Brigada Cyber PMC added that it would “give a good chance to these burocrats [sic] to fix the problem” — by paying a ransom of about $1 per citizen by this Friday. The message included a timer counting down the days, hours, minutes and seconds to the deadline.
Paraguay’s government did not make the threat public. It was first reported in a blog post by Resecurity, a Los Angeles-based cybersecurity company that is investigating the incident and sharing its findings with Paraguay.
Resecurity told OCCRP in an email that the attack “could be interpreted as a landmark in known cybersecurity incidents today, by size and scale, as the entire country was extorted due to a massive data breach.”
Paraguay has been the target of several recent cyberattacks, including a hack this week of the X account belonging to the country’s president, Santiago Peña.
In May, cybercriminals breached several Paraguayan public institutions, including the ministries of health, justice and labor.
In November, a team of Paraguayan and American investigators said the country had been targeted by the “cyber espionage actor Flax Typhoon,” which had links to the Chinese government.
Resecurity noted that Paraguay is the only South American country to recognize the independence of Taiwan. China considers the island nation as its territory, and has carried out a global campaign to convince other governments to do the same.

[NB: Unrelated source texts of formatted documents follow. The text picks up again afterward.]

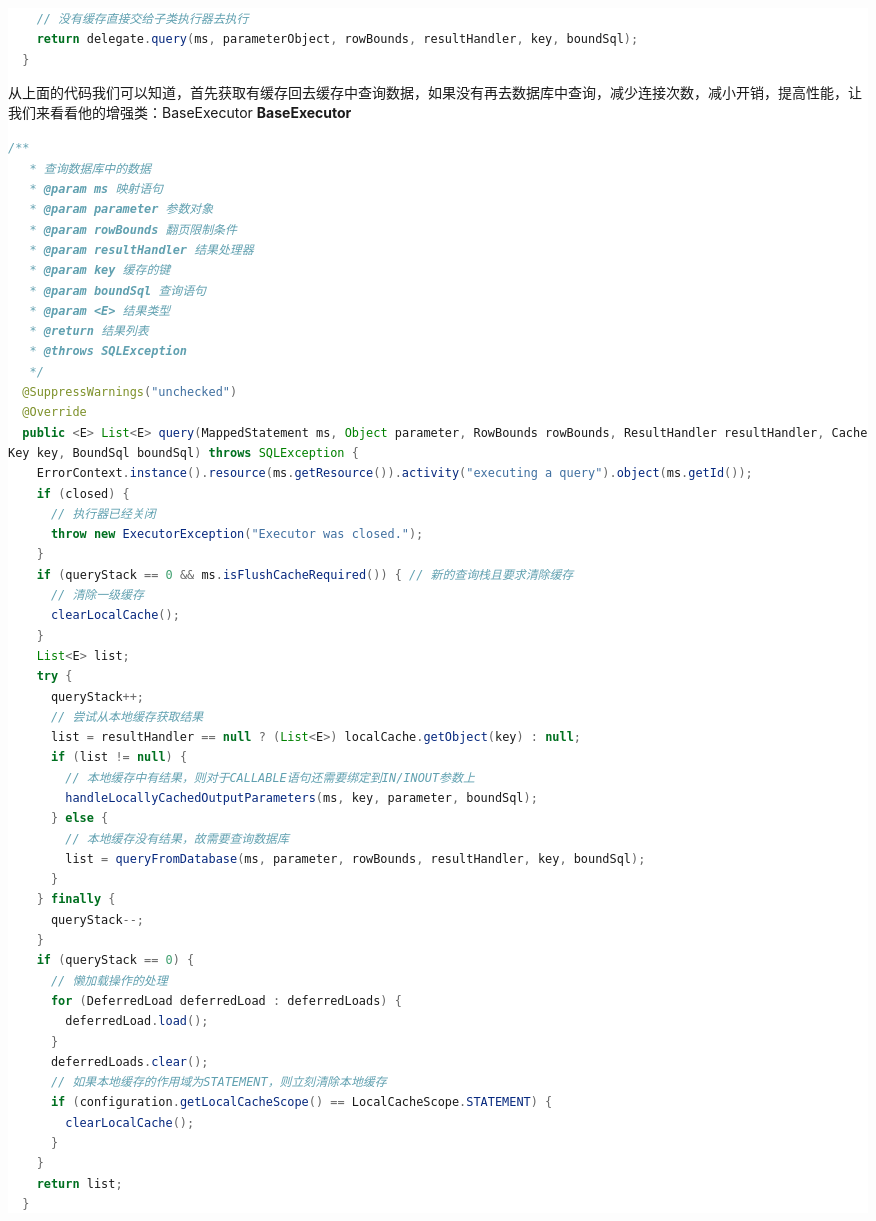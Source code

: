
 ```java
    // 没有缓存直接交给子类执行器去执行
    return delegate.query(ms, parameterObject, rowBounds, resultHandler, key, boundSql);
  }
```
从上面的代码我们可以知道，首先获取有缓存回去缓存中查询数据，如果没有再去数据库中查询，减少连接次数，减小开销，提高性能，让我们来看看他的增强类：BaseExecutor
**BaseExecutor**
```java
/**
   * 查询数据库中的数据
   * @param ms 映射语句
   * @param parameter 参数对象
   * @param rowBounds 翻页限制条件
   * @param resultHandler 结果处理器
   * @param key 缓存的键
   * @param boundSql 查询语句
   * @param <E> 结果类型
   * @return 结果列表
   * @throws SQLException
   */
  @SuppressWarnings("unchecked")
  @Override
  public <E> List<E> query(MappedStatement ms, Object parameter, RowBounds rowBounds, ResultHandler resultHandler, CacheKey key, BoundSql boundSql) throws SQLException {
    ErrorContext.instance().resource(ms.getResource()).activity("executing a query").object(ms.getId());
    if (closed) {
      // 执行器已经关闭
      throw new ExecutorException("Executor was closed.");
    }
    if (queryStack == 0 && ms.isFlushCacheRequired()) { // 新的查询栈且要求清除缓存
      // 清除一级缓存
      clearLocalCache();
    }
    List<E> list;
    try {
      queryStack++;
      // 尝试从本地缓存获取结果
      list = resultHandler == null ? (List<E>) localCache.getObject(key) : null;
      if (list != null) {
        // 本地缓存中有结果，则对于CALLABLE语句还需要绑定到IN/INOUT参数上
        handleLocallyCachedOutputParameters(ms, key, parameter, boundSql);
      } else {
        // 本地缓存没有结果，故需要查询数据库
        list = queryFromDatabase(ms, parameter, rowBounds, resultHandler, key, boundSql);
      }
    } finally {
      queryStack--;
    }
    if (queryStack == 0) {
      // 懒加载操作的处理
      for (DeferredLoad deferredLoad : deferredLoads) {
        deferredLoad.load();
      }
      deferredLoads.clear();
      // 如果本地缓存的作用域为STATEMENT，则立刻清除本地缓存
      if (configuration.getLocalCacheScope() == LocalCacheScope.STATEMENT) {
        clearLocalCache();
      }
    }
    return list;
  }

```
```java
```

The motives behind the latest attack by the group calling itself Brigada Cyber PMC remain a mystery.
“It is unclear whether a foreign state sponsors the actors and if cybercriminal motives purely drive their activity,” Resecurity said.
Resecurity obtained a sample of data from the cybercriminal groups and said it included “personally identifiable information” that appeared to have been “exfiltrated from, at least, three different government information systems.”
Paraguayan officials denied government systems had been hacked this time around. Instead, they told OCCRP the latest ransom attempt was probably based on data collected from previous attacks.
“It is very common for ransomware groups to take credit for activities they did not carry out,” said Pedro Martínez, the technology and information ministry’s director of cybersecurity.
“In this case, it is quite likely that they will take previous leaks, repackage them into a new — so to speak — data set, and try to sell them that way,” he said.
Villate, the minister, said the data was “not recent,” and urged the public not to panic.
“That is what we must avoid, generating panic, because that leads nowhere,” he said.